__Assignment__. Scan the records beneath this line for the line holding "The former (asm.js)" and the line holding "from all major", then transcribe exactly those two and all lines between.

__Records from a data collection__.
------------------------------

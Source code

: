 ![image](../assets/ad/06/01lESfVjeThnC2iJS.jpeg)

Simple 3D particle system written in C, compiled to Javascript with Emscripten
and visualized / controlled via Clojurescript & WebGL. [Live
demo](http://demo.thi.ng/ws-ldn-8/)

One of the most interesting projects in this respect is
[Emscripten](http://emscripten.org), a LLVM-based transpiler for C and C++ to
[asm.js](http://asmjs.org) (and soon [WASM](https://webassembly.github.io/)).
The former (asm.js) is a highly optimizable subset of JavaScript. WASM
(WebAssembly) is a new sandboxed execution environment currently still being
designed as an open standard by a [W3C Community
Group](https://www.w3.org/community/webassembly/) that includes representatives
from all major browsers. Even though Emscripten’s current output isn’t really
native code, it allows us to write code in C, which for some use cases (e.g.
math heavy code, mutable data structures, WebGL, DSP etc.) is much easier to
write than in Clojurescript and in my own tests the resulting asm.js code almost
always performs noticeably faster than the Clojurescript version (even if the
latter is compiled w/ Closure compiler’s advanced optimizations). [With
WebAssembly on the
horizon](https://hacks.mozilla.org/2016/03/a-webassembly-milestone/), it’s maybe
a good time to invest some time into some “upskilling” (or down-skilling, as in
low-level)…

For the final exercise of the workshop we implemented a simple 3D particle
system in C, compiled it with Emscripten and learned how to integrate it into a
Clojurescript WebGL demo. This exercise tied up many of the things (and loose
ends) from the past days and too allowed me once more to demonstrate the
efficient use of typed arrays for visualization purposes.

------------------------------

__Expected answer__.
The former (asm.js) is a highly optimizable subset of JavaScript. WASM
(WebAssembly) is a new sandboxed execution environment currently still being
designed as an open standard by a [W3C Community
Group](https://www.w3.org/community/webassembly/) that includes representatives
from all major browsers. Even though Emscripten’s current output isn’t really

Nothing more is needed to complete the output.